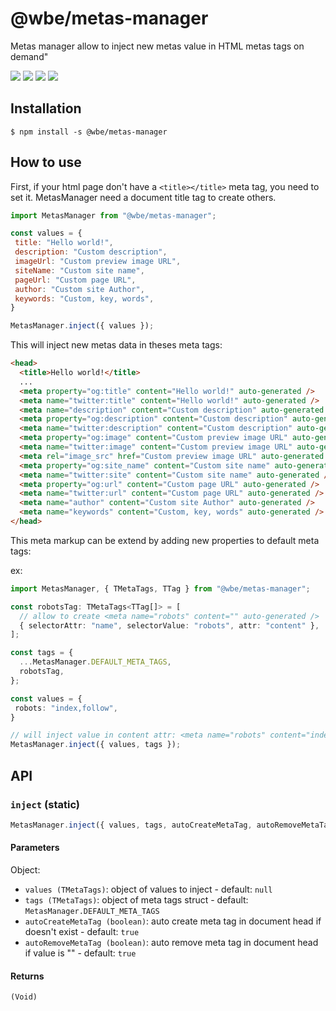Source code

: # @wbe/metas-manager

Metas manager allow to inject new metas value in HTML metas tags on demand"

![](https://img.shields.io/npm/v/@wbe/metas-manager/latest.svg)
![](https://img.shields.io/bundlephobia/minzip/@wbe/metas-manager.svg)
![](https://img.shields.io/npm/dt/@wbe/metas-manager.svg)
![](https://img.shields.io/npm/l/@wbe/metas-manager.svg)

## Installation

```shell script
$ npm install -s @wbe/metas-manager
```

## How to use

First, if your html page don't have a `<title></title>` meta tag, you need to set it.
MetasManager need a document title tag to create others.

```js
import MetasManager from "@wbe/metas-manager";

const values = {
 title: "Hello world!",
 description: "Custom description",
 imageUrl: "Custom preview image URL",
 siteName: "Custom site name",
 pageUrl: "Custom page URL",
 author: "Custom site Author",
 keywords: "Custom, key, words",
}

MetasManager.inject({ values });
```

This will inject new metas data in theses meta tags:

```html
<head>
  <title>Hello world!</title>
  ...
  <meta property="og:title" content="Hello world!" auto-generated />
  <meta name="twitter:title" content="Hello world!" auto-generated />
  <meta name="description" content="Custom description" auto-generated />
  <meta property="og:description" content="Custom description" auto-generated />
  <meta name="twitter:description" content="Custom description" auto-generated />
  <meta property="og:image" content="Custom preview image URL" auto-generated />
  <meta name="twitter:image" content="Custom preview image URL" auto-generated />
  <meta rel="image_src" href="Custom preview image URL" auto-generated />
  <meta property="og:site_name" content="Custom site name" auto-generated />
  <meta name="twitter:site" content="Custom site name" auto-generated />
  <meta property="og:url" content="Custom page URL" auto-generated />
  <meta name="twitter:url" content="Custom page URL" auto-generated />
  <meta name="author" content="Custom site Author" auto-generated />
  <meta name="keywords" content="Custom, key, words" auto-generated />
</head>
```

This meta markup can be extend by adding new properties to default meta tags:

ex:

```ts
import MetasManager, { TMetaTags, TTag } from "@wbe/metas-manager";

const robotsTag: TMetaTags<TTag[]> = [
  // allow to create <meta name="robots" content="" auto-generated />
  { selectorAttr: "name", selectorValue: "robots", attr: "content" },
];

const tags = {
  ...MetasManager.DEFAULT_META_TAGS,
  robotsTag,
};

const values = {
 robots: "index,follow",
}

// will inject value in content attr: <meta name="robots" content="index,follow" auto-generated />
MetasManager.inject({ values, tags });

```
## API

### `inject` (static)

```ts
MetasManager.inject({ values, tags, autoCreateMetaTag, autoRemoveMetaTag });
```

#### Parameters

Object: 
- `values (TMetaTags)`: object of values to inject - default: `null`
- `tags (TMetaTags)`: object of meta tags struct - default: `MetasManager.DEFAULT_META_TAGS`
- `autoCreateMetaTag (boolean)`: auto create meta tag in document head if doesn't exist - default: `true`
- `autoRemoveMetaTag (boolean)`: auto remove meta tag in document head if value is "" - default: `true`

#### Returns

`(Void)`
..............................
▶ _Exercise_:
Using the material above, return every line that holds the string "preview".

▶ _Finished task_:
 imageUrl: "Custom preview image URL",
  <meta property="og:image" content="Custom preview image URL" auto-generated />
  <meta name="twitter:image" content="Custom preview image URL" auto-generated />
  <meta rel="image_src" href="Custom preview image URL" auto-generated />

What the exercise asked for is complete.